*Work instruction*
Reproduce each line of the entries that carries "IDENTITY".

*Records for processing*
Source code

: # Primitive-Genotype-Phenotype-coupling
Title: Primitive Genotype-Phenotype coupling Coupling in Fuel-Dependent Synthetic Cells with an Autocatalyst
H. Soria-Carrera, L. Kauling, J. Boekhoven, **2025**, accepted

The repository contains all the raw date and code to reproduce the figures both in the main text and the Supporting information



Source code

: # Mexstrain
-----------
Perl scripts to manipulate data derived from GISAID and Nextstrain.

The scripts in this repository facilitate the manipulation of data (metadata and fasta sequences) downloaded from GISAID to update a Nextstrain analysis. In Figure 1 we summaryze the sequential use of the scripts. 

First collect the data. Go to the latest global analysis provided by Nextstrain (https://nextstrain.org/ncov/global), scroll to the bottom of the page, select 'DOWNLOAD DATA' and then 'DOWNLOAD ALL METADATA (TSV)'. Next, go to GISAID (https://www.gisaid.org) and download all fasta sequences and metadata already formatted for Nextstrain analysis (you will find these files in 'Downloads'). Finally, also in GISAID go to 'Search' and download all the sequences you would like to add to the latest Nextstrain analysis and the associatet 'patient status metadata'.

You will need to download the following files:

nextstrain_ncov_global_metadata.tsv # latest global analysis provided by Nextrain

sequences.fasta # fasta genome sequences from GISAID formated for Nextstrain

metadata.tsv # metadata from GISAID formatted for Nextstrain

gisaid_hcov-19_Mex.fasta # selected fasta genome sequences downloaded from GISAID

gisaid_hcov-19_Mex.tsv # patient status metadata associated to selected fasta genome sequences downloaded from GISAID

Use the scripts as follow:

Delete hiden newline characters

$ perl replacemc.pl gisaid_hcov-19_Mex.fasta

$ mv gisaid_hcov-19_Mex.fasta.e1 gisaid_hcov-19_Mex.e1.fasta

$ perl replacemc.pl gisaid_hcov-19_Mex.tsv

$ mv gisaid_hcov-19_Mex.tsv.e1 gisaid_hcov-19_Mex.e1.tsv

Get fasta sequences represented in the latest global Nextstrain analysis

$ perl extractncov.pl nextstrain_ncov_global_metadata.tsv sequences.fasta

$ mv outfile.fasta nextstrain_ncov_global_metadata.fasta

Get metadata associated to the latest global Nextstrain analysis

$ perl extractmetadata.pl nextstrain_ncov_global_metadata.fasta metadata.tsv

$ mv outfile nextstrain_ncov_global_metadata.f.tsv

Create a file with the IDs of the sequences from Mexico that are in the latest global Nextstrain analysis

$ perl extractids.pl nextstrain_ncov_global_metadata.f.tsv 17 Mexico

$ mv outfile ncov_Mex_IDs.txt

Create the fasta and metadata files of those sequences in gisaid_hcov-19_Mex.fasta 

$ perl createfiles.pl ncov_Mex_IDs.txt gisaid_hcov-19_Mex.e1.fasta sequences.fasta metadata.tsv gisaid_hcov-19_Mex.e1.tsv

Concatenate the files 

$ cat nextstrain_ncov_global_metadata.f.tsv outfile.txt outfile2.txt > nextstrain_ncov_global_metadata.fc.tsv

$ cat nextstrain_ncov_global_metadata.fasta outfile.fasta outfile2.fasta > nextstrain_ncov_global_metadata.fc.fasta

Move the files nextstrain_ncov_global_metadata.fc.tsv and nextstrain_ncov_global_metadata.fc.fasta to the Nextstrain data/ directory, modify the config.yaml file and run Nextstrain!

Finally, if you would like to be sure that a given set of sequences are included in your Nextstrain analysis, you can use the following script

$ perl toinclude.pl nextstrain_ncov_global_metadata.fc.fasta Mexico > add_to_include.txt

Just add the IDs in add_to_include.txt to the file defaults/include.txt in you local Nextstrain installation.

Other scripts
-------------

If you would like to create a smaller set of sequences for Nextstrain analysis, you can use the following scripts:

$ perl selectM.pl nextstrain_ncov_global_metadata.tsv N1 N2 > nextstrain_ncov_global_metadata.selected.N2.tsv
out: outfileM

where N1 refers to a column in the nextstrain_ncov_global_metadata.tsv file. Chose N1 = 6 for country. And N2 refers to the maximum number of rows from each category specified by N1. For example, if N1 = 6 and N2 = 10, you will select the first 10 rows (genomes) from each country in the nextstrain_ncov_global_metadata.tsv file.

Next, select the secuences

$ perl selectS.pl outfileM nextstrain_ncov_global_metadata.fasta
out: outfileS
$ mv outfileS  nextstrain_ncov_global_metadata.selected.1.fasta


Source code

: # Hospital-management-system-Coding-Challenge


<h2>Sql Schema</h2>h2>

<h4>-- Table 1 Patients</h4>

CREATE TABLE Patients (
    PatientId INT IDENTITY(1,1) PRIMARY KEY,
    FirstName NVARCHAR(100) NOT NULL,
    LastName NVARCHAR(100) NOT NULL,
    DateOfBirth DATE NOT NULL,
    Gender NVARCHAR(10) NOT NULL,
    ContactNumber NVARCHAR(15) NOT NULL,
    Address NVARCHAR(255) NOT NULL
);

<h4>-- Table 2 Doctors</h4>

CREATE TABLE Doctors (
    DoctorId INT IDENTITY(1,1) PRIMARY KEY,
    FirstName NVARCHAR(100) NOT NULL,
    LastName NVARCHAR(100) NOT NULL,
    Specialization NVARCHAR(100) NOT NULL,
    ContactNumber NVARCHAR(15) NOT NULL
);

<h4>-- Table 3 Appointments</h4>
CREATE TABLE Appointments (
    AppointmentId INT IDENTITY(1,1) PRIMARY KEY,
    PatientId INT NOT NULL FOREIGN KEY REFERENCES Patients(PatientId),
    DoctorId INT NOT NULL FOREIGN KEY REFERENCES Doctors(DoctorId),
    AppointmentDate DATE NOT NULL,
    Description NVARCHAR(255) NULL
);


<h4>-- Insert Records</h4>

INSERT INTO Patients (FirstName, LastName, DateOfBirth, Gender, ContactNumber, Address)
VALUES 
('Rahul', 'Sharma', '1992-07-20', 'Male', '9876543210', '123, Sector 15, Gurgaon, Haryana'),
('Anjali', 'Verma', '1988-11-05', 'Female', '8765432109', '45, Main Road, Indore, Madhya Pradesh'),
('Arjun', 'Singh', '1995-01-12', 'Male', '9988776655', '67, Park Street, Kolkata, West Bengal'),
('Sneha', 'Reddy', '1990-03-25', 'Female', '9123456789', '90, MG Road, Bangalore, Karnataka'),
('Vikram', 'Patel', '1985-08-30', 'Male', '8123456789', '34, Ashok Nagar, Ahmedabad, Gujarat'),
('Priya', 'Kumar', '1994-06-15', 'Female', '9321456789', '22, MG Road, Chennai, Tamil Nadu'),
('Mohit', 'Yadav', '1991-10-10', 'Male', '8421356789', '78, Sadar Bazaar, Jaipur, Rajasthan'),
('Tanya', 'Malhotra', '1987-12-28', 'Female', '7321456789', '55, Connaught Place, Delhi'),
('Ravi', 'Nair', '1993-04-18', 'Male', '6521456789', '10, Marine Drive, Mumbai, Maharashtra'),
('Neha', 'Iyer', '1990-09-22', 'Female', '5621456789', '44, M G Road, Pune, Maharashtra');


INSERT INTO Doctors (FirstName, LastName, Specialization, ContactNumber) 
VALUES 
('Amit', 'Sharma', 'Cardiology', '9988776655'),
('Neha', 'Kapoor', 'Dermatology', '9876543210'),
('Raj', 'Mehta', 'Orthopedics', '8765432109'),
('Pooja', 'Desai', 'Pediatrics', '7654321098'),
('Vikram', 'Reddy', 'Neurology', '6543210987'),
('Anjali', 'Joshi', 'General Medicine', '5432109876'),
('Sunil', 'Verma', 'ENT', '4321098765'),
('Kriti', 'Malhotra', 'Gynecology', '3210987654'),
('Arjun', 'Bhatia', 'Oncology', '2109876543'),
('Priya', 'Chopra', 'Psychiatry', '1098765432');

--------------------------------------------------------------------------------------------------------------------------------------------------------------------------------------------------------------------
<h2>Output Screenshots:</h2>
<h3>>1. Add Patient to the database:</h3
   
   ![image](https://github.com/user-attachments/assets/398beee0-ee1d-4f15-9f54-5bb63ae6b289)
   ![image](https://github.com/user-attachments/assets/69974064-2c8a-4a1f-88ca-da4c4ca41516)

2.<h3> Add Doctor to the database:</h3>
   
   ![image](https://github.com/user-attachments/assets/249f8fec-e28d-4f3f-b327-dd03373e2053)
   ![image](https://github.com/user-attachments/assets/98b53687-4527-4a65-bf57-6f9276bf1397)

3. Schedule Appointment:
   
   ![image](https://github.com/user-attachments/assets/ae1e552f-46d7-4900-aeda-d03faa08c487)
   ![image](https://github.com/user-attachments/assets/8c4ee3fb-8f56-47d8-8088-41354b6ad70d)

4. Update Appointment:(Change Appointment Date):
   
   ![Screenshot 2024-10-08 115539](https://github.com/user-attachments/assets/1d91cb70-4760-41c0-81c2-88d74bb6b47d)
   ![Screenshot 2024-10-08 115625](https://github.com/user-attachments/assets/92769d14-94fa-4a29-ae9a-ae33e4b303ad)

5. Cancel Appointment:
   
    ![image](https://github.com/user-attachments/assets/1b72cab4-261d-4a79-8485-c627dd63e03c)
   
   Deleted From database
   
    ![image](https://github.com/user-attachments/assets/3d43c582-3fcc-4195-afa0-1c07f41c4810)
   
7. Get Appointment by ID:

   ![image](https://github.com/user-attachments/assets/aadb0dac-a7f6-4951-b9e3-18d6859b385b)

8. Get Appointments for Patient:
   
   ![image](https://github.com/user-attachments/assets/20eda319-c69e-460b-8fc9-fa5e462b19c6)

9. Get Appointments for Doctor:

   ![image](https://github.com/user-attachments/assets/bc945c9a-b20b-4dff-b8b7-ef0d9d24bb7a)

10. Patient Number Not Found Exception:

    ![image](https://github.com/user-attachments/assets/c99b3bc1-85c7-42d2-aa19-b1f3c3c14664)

*Result of this task*
    PatientId INT IDENTITY(1,1) PRIMARY KEY,
    DoctorId INT IDENTITY(1,1) PRIMARY KEY,
    AppointmentId INT IDENTITY(1,1) PRIMARY KEY,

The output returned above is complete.